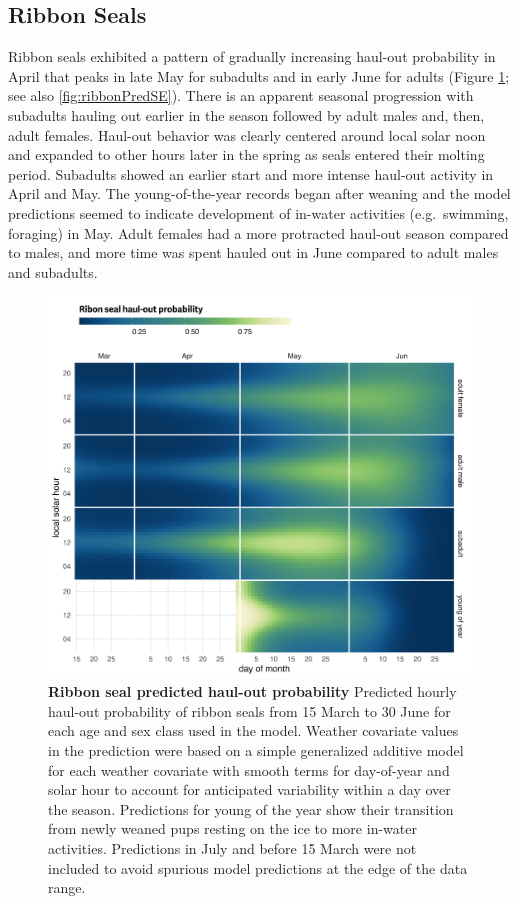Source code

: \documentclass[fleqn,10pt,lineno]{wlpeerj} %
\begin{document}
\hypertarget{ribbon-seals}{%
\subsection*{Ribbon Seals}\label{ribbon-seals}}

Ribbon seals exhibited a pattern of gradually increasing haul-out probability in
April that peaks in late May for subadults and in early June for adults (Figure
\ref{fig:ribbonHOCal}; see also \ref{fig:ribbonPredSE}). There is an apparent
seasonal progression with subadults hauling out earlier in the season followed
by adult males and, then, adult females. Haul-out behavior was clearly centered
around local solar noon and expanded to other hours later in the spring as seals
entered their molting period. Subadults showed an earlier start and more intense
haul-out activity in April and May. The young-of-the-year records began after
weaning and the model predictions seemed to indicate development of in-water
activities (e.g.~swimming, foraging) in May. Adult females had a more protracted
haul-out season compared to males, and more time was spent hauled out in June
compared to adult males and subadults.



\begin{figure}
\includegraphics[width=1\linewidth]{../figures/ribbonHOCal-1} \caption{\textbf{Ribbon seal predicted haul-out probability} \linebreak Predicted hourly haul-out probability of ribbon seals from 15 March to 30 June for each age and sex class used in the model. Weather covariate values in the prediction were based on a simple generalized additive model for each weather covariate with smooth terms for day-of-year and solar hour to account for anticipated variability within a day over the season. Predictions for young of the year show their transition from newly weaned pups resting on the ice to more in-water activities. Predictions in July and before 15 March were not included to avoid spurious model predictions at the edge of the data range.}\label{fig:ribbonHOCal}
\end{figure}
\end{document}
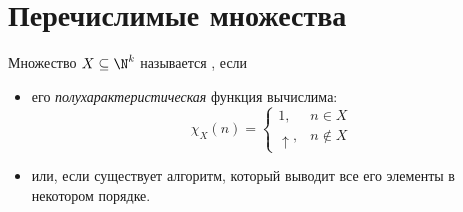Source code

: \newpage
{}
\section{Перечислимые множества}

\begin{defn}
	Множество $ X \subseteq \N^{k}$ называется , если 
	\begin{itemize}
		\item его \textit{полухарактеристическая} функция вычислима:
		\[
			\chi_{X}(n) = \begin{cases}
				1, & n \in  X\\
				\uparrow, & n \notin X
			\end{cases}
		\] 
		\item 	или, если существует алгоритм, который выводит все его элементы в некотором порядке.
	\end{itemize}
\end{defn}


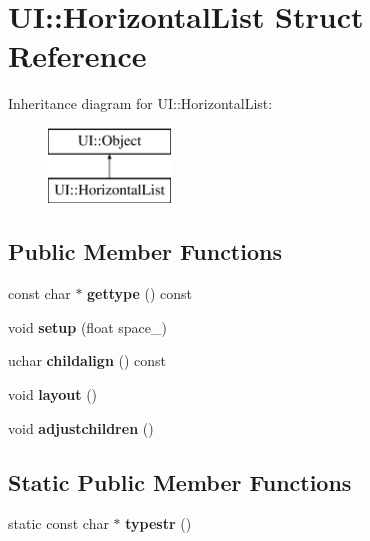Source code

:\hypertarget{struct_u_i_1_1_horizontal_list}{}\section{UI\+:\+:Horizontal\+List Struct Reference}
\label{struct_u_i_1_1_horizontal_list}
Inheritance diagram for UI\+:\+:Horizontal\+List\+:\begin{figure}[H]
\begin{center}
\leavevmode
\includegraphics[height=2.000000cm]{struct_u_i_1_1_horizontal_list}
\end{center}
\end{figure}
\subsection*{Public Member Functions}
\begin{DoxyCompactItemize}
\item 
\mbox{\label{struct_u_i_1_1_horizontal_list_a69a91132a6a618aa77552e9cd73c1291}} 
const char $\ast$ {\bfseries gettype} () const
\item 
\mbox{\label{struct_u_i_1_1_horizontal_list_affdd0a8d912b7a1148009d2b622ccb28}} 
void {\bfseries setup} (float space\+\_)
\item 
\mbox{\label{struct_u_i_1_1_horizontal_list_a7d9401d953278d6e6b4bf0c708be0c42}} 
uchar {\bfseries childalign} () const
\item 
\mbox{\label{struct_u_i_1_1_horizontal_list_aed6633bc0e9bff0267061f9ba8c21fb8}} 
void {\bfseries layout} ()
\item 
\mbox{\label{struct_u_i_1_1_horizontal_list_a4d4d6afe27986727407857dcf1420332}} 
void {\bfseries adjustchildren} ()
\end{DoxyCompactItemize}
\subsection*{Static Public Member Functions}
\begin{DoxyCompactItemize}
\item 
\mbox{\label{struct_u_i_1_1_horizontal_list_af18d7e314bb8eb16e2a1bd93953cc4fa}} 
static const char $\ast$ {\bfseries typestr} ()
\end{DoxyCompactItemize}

====

◆ WHAT YOU NEED TO DO ◆
The data must be repeated exactly. Any pictures in it are to be left out.

◆ OUTPUT BELOW ◆
Source code

: \documentclass[fleqn,10pt,lineno]{wlpeerj} %
\begin{document}
\hypertarget{ribbon-seals}{%
\subsection*{Ribbon Seals}\label{ribbon-seals}}

Ribbon seals exhibited a pattern of gradually increasing haul-out probability in
April that peaks in late May for subadults and in early June for adults (Figure
\ref{fig:ribbonHOCal}; see also \ref{fig:ribbonPredSE}). There is an apparent
seasonal progression with subadults hauling out earlier in the season followed
by adult males and, then, adult females. Haul-out behavior was clearly centered
around local solar noon and expanded to other hours later in the spring as seals
entered their molting period. Subadults showed an earlier start and more intense
haul-out activity in April and May. The young-of-the-year records began after
weaning and the model predictions seemed to indicate development of in-water
activities (e.g.~swimming, foraging) in May. Adult females had a more protracted
haul-out season compared to males, and more time was spent hauled out in June
compared to adult males and subadults.



\begin{figure}
\includegraphics[width=1\linewidth]{../figures/ribbonHOCal-1} \caption{\textbf{Ribbon seal predicted haul-out probability} \linebreak Predicted hourly haul-out probability of ribbon seals from 15 March to 30 June for each age and sex class used in the model. Weather covariate values in the prediction were based on a simple generalized additive model for each weather covariate with smooth terms for day-of-year and solar hour to account for anticipated variability within a day over the season. Predictions for young of the year show their transition from newly weaned pups resting on the ice to more in-water activities. Predictions in July and before 15 March were not included to avoid spurious model predictions at the edge of the data range.}\label{fig:ribbonHOCal}
\end{figure}
\end{document}
Source code

: \newpage
{}
\section{Перечислимые множества}

\begin{defn}
	Множество $ X \subseteq \N^{k}$ называется , если 
	\begin{itemize}
		\item его \textit{полухарактеристическая} функция вычислима:
		\[
			\chi_{X}(n) = \begin{cases}
				1, & n \in  X\\
				\uparrow, & n \notin X
			\end{cases}
		\] 
		\item 	или, если существует алгоритм, который выводит все его элементы в некотором порядке.
	\end{itemize}
\end{defn}


Source code

:\hypertarget{struct_u_i_1_1_horizontal_list}{}\section{UI\+:\+:Horizontal\+List Struct Reference}
\label{struct_u_i_1_1_horizontal_list}
Inheritance diagram for UI\+:\+:Horizontal\+List\+:\begin{figure}[H]
\begin{center}
\leavevmode
\includegraphics[height=2.000000cm]{struct_u_i_1_1_horizontal_list}
\end{center}
\end{figure}
\subsection*{Public Member Functions}
\begin{DoxyCompactItemize}
\item 
\mbox{\label{struct_u_i_1_1_horizontal_list_a69a91132a6a618aa77552e9cd73c1291}} 
const char $\ast$ {\bfseries gettype} () const
\item 
\mbox{\label{struct_u_i_1_1_horizontal_list_affdd0a8d912b7a1148009d2b622ccb28}} 
void {\bfseries setup} (float space\+\_)
\item 
\mbox{\label{struct_u_i_1_1_horizontal_list_a7d9401d953278d6e6b4bf0c708be0c42}} 
uchar {\bfseries childalign} () const
\item 
\mbox{\label{struct_u_i_1_1_horizontal_list_aed6633bc0e9bff0267061f9ba8c21fb8}} 
void {\bfseries layout} ()
\item 
\mbox{\label{struct_u_i_1_1_horizontal_list_a4d4d6afe27986727407857dcf1420332}} 
void {\bfseries adjustchildren} ()
\end{DoxyCompactItemize}
\subsection*{Static Public Member Functions}
\begin{DoxyCompactItemize}
\item 
\mbox{\label{struct_u_i_1_1_horizontal_list_af18d7e314bb8eb16e2a1bd93953cc4fa}} 
static const char $\ast$ {\bfseries typestr} ()
\end{DoxyCompactItemize}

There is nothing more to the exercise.